Muskegon Neighborhood Celebrates Revitalization Victory

[Photo 1:  A new home construction]
One of eight blighted homes is now reduced to rubble to make way for a new home.
[Photo 2:  A cookout to celebrate a neighborhood's revitalization]
Residents, city workers and officials attend a cookout sponsored by the City's Community and Neighborhood Services and Inspection's Departments to celebrate a neighborhood's revitalization.

After more than twenty years, residents of Muskegon's Angell Neighborhood (http://www.ci.muskegon.mi.us/Community/Neighborhoods/neighborhood.asp?NID=1) have at least eight reasons to celebrate.

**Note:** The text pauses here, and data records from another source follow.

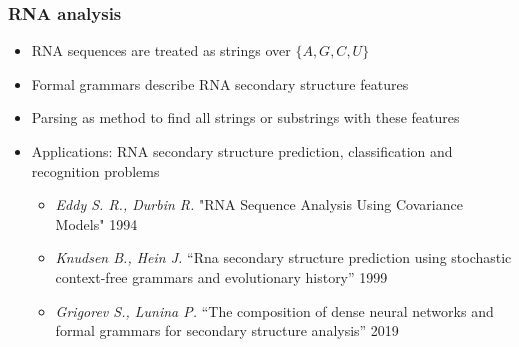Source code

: \documentclass[xcolor=table]{beamer}
\begin{document}
\begin{frame}[fragile] \frametitle{RNA analysis}

\begin{itemize}
    \item RNA sequences are treated as strings over $\{A, G, C, U\}$
    \item Formal grammars describe RNA secondary structure features
    \item Parsing as method to find all strings or substrings with these features
    \item Applications: RNA secondary structure prediction, classification and recognition problems
    \begin{itemize}
        \item \emph{Eddy S. R., Durbin R.} "RNA Sequence Analysis Using Covariance Models" 1994
        \item \emph{Knudsen B., Hein J.} “Rna secondary structure prediction using stochastic context-free grammars and evolutionary history” 1999
        \item \emph{Grigorev S., Lunina P.} “The composition of dense neural networks and formal grammars for secondary structure analysis” 2019
    \end{itemize}
\end{itemize}
    
\end{frame}



\end{document}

On Wednesday, July 16, 2003 neighbors, City workers and commissioners came together to drink lemonade, eat hamburgers and hot dogs and, most important of all, watch the demolition of a blighted structure. It was the first of eight demolitions to come, and the beginning of "Operation at Long Last."

The eight homes, owned by the Muskegon Housing Commission, were part of an ill-fated rehabilitation effort that ran into trouble. The housing commission had purchased the homes several years ago to create affordable home ownership opportunities low-income families. However, the structures sat vacant and became a long-standing blight on the neighborhood because an unanticipated high concentration of lead-based paint requiring extensive removal/abatement, a shortage of funding, and management problems at the housing commission combined to thwart the plan.

The City of Muskegon's Community and Neighborhood Services Department, the Inspection Department and the Muskegon Housing Commission (an agency separate from the City) combined their resources and energy and received HUD approval to raze the homes. HUD's HOME program will be used to build new affordable homes on four of the eight sites.